Ensuring that we consume an adequate amount of protein throughout the day is essential for peak muscle growth. Here are some key benefits of proper protein intake:
IMPROVED LEAN BODY MASS
Optimal protein intake plays a key role in building and maintaining higher lean body mass. Not only that, proper protein consumption helps prevent our metabolism from slowing down, thus allowing us to burn more calories. This gets especially important as we get older, as our metabolism naturally starts to slow down with age. There is plenty of scientific data that supports that. One 2014 meta-study1 clearly concludes that, “…diets high in protein have considerable beneficial effects on satiety and weight control.”
IMPROVED ALERTNESS & FOCUS
Most of us reach out for a tall mug of freshly-brewed coffee to get our brains buzzing, but we may not realize how important a role protein plays in keeping our cognitive and physical functions sharp.
Here’s how: epinephrine, norepinephrine, and dopamine are the key neurotransmitters or chemical messengers that drive cognitive and neuromuscular functions within our bodies. The amino acids that make up protein make sure these compounds are present in abundant supply, thus improving our attention and overall cognitive ability.
IMPROVED BONE STRENGTH & STRUCTURE
Protein accounts for almost 50% of the volume of our bones and about one third of its mass. The bone-protein matrix is constantly remodeled. This remodeling process facilitates the cross-linking of collagen molecules. This causes modification of the amino acids. Most of these collagen molecules that are released during this process cannot be used to build new bone matrix. Therefore, we need a healthy supply of quality protein to maintain proper bone strength and mass. A 2011 study explains that dietary protein plays a key role for bone health and therefore helps to prevent osteoporosis.

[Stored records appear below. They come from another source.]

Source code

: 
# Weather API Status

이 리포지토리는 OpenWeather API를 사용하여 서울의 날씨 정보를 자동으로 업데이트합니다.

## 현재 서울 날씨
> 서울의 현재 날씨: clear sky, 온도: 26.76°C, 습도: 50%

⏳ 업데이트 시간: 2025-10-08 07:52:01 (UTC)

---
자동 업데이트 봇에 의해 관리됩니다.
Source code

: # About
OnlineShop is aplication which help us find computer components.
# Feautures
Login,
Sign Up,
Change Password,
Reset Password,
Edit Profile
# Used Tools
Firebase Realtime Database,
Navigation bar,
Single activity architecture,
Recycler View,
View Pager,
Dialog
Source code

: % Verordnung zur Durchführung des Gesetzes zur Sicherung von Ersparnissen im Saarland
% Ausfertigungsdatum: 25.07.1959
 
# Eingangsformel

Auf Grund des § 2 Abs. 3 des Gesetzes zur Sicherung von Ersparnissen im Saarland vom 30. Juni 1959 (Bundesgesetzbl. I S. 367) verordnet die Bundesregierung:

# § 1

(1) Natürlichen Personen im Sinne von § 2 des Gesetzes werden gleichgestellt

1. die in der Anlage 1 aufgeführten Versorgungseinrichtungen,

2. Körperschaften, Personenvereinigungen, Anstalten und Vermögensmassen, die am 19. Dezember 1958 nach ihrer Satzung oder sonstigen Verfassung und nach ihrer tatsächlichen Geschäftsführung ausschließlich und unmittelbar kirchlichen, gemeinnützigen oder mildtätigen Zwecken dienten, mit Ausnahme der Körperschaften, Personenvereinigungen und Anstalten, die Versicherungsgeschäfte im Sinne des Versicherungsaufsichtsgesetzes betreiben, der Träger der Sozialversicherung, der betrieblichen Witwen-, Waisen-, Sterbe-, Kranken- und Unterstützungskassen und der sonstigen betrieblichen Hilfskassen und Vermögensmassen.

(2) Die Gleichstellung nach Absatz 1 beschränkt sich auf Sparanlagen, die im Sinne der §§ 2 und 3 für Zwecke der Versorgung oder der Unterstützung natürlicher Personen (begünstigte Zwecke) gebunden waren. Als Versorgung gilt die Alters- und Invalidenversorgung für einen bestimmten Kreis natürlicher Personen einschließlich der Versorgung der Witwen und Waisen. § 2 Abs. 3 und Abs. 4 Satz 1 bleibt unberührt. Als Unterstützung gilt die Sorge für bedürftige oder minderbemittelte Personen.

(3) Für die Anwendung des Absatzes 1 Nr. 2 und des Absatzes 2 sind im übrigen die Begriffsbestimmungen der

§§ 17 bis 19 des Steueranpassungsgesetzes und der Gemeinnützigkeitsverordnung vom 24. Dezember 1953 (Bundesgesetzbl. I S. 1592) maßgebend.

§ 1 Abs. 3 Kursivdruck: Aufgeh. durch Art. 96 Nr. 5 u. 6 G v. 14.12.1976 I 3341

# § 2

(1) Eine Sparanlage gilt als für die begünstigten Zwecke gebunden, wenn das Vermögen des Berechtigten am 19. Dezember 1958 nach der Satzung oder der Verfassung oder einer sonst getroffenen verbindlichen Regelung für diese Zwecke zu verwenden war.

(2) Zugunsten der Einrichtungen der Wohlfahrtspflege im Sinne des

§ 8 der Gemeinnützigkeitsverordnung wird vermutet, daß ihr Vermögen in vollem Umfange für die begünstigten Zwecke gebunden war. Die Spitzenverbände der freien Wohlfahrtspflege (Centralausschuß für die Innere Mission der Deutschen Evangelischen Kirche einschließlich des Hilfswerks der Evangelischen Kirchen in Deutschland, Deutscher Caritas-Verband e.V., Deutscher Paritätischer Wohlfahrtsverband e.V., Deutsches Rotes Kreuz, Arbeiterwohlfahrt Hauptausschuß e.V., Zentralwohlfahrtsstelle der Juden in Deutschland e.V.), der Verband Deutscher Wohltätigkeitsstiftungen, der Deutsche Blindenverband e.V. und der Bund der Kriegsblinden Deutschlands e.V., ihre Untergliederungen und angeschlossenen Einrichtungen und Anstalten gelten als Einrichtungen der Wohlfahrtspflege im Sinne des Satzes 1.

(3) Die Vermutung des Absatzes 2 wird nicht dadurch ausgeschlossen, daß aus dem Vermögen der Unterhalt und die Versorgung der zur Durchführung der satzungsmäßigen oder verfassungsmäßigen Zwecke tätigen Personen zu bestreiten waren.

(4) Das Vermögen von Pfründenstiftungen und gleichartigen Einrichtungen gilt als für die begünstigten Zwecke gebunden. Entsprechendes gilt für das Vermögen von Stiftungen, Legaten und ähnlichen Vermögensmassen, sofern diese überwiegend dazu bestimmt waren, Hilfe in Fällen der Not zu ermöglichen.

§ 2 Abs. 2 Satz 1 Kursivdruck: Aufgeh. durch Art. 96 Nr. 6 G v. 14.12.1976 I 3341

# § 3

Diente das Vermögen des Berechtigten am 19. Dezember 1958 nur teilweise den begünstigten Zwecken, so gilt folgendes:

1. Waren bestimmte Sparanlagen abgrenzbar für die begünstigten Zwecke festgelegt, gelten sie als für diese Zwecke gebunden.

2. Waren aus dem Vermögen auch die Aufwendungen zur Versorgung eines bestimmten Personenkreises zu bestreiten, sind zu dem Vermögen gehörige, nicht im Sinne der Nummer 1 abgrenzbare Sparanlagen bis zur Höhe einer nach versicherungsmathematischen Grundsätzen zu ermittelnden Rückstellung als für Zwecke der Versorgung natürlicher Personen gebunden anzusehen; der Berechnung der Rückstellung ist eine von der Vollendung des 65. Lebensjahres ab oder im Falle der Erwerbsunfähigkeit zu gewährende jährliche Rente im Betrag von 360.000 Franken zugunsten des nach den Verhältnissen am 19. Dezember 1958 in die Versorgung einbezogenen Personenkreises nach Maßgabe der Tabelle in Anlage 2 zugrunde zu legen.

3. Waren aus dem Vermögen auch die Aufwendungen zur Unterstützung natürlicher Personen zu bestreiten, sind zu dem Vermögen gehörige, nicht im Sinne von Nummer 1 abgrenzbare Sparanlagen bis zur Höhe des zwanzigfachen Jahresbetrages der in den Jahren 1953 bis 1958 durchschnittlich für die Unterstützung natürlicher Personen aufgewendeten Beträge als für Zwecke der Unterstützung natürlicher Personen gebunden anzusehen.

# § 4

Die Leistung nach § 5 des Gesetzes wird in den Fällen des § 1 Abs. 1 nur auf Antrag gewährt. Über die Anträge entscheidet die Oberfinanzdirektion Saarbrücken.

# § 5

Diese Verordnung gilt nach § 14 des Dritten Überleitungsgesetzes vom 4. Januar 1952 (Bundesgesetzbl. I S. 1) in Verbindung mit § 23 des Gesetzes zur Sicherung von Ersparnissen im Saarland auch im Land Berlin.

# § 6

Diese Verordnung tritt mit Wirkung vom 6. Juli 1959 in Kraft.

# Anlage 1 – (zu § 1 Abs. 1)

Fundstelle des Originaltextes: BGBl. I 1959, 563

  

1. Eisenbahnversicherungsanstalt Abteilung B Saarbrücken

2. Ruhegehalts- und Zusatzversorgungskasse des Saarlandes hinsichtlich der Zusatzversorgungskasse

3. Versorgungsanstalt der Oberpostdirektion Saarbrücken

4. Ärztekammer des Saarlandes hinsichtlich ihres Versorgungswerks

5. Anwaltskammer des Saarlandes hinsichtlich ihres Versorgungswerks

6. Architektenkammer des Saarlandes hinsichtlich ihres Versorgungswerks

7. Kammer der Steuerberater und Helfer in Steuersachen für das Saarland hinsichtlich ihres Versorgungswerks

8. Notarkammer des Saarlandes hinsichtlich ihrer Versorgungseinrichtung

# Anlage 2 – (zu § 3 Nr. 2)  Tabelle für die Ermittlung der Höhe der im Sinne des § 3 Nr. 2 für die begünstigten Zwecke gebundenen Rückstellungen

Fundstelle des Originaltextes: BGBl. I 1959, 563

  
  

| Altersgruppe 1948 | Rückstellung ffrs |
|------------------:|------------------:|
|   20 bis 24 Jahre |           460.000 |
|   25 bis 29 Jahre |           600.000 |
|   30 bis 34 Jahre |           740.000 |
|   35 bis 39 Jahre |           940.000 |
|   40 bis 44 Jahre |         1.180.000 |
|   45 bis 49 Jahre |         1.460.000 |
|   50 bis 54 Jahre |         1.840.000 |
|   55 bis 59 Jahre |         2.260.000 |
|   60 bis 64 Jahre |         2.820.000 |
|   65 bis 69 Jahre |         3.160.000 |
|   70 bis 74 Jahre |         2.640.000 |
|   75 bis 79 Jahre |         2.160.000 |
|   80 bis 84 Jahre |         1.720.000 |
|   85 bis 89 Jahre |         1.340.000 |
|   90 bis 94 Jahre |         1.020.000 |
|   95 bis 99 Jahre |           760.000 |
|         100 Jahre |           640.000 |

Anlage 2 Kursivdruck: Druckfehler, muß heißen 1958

Sources of Quality Protein
Being a vegan has its fair share of challenges and getting an adequate amount of quality protein is one of them. But that doesn’t mean it’s impossible. Here are a few sources of plant-based protein sources that’ll keep your muscles fueled up.
Lentils are probably one of the best sources of vegan protein. You get about 18-20 grams of protein for every cooked cup, plus they’re easy on your wallet. There are plenty of ways they can be used, ranging from fresh salads to hearty soups. Also, lentils are good for both colon and heart health. Plus, they have been known to help reduce the risk of heart disease, diabetes, excess weight gain, and some types of cancer.
Chickepeas & Beans
Most types of beans are rich in protein. Chickpeas, also known as garbanzo beans, are another great source of quality plant-based protein. Both beans and chickpeas contain about 15 grams of protein per cup. They are also a source of fiber, iron, phosphorus, potassium, and manganese. Also, it has been scientifically shown that beans can aid in decreasing cholesterol, controlling blood sugar levels, lowering blood pressure, and even getting rid of excess fat.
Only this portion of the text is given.